“FitzSimonds is a research professor with the Center for Naval Warfare Studies at the U.S. Naval War College and director of the Halsey Alfa Advanced Research Group. Captain, USN (retired), FitzSimonds is a graduate of the U.S. Naval Academy and MIT.”
He argues that battleships were more important than aircraft carriers, that the US Navy understood this during the war, and that the ‘carrier revolution’ is a postwar revisionist view that historians have latched onto.
I’ve long held the belief that the US Navy leadership absolutely didn’t see the carrier as a “capital ship” until long after Pearl Harbour, in the context of people claiming that the USN deliberately baited the IJN to attack their battleships because the battleship was no longer the dominant naval asset. The USN substituted carriers into their warfighting because they had no choice, not because they were already convinced that the carriers were the critical asset.
Remember that the capabilities of carrier aircraft had been pretty limited until just before the war, in the sense of their combat radius, speed, and armament. Monoplane carrier aircraft were still somewhat of a novelty and hadn’t proven themselves in actual combat in USN leadership’s eyes.
I’ll watch the video later, but I do think that the carrier had pretty decisively established itself by, say, 1943, as the main combat strength of the Pacific Fleet, and even the crustiest battleship admiral was unlikely to want to send a squadron of BBs anywhere dangerous without carrier aircraft available.
I would slightly disagree with this. After the end of the Washington treaty in 1936, Washington began to design and procure ships not limited by the treaty. Before Pearl Harbor, they had already ordered 11 Essex class carriers as well as the Iowa class battleships. I would argue that ordering so many of the most advanced carriers in the world at that time indicated that they planned for carriers to play a key role in future naval actions.
What the US navy had not figured out was how to make the carrier task force work. The Japanese got their first and most effectively. The US learned quickly and by 1943 like you said had figured out how to use multiple carriers in concert with surface ships. Considering how that had never been demonstrated before 1940, I would consider it a pretty fast learning curve.
I think if you look at fleet actions the US engaged in 1943-1945 Aircraft carriers were the central part of everything they did. I can’t think of any big fleet movement designed to have the goal of getting the battleships in killing range. It was always centered around if it was in carrier range it was dead. It was also not just that carriers were now there in numbers but that the aircraft grew so much more effective and maybe just as important, logistics to support task forces was created from scratch.

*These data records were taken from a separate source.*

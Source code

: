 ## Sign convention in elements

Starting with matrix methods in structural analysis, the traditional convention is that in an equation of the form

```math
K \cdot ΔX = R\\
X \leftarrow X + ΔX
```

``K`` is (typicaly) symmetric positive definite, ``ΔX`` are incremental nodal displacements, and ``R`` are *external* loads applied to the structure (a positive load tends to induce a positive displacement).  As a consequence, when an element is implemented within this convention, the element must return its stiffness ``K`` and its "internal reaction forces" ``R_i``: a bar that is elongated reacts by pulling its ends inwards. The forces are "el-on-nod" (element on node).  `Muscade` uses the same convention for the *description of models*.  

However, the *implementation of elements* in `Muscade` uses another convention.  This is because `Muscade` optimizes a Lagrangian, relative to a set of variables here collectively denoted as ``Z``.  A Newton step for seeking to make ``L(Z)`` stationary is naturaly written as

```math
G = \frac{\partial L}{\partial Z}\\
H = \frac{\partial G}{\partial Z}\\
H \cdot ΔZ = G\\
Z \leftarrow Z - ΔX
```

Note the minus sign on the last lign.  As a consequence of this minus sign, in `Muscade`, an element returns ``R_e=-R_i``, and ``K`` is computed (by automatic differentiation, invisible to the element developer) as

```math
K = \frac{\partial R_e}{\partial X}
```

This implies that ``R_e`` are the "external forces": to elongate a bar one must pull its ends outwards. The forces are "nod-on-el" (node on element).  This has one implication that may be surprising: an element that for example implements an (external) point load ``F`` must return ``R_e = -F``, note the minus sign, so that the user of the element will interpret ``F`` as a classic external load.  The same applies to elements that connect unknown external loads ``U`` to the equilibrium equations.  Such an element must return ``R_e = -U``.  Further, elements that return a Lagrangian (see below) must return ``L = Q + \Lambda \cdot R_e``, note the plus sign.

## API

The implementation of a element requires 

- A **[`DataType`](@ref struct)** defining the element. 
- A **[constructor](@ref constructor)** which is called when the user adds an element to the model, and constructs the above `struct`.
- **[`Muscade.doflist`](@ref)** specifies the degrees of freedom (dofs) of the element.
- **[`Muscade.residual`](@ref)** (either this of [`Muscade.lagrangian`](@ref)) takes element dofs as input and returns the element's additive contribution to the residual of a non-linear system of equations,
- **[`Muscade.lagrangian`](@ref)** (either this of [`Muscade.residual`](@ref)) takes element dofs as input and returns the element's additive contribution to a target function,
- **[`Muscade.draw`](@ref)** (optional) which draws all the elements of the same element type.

So imho, look at what the US Navy built and aimed to do and it’s hard to conclude other than by 1939-1940 aircraft carriers were considered at least equal to the battleship. Pearl Harbor just accelerated this trend.
Agree and it the Carriers became very useful in certain war situations like the Pacific but also Korea (spoiler) after the war. There carriers were moved in quickly to augmented plane strength and act as floating nearby runways.
Battleships, stayed useful for bombardments and protection but it is obvious to me that the Carriers were important in WW2 at a time when planes had short ranges and could not be refueled in air.
E.g. If the invasion in 1944 will come in Northern Norway (we don’t know yet right? ) I would expect Fleet Carriers to do some of the heavy lifting as Norway is much further from the UK bases then e.g. Calais. Calais has the big plus of not requiring Carriers
Moreover the US/UK aggressively built Carriers and Japan converted battleship into carriers. “Shattered Sword” has some fantastic information on Carrier development and why these became very useful.
While there were many battles during the war that involved strictly ship to ship combat what it did show is while battleships were powerful, had big guns and had range superiority they were very vulnerable to small fast moving ships like destroyers and fast boats (pt boats, e-boats) necessitating having a fleet of smaller vessels like destroyers, cruisers and so forth to protect the capital ships.
All this would be negated by aircraft carriers as instead of engaging ships at 30km away now you could engage with aircraft up to 400km away from the carrier provided you knew where the opposing fleet was. Sure plane losses could be and often were high many militaries found losing planes was a far cheaper alternative to losing a much more expensive ship. Something that the US initially was very slow to accept.
If the invasion is in Norway, then we will be seeing a massive movement of carriers and logistics capabilities moving to the Atlantic months before the invasion. I wonder how quickly they can secure a good port and road capability to support troops.
I thought the Uk carriers interesting. The armored flight decks are nice but it definitely appears they are designed more for an Atlantic war than a Pacific war. Not as much range and more logistics issues all the way around. I could be wrong here but the Essexes seemed a better design gIven all the other Naval resources coming online in 1944.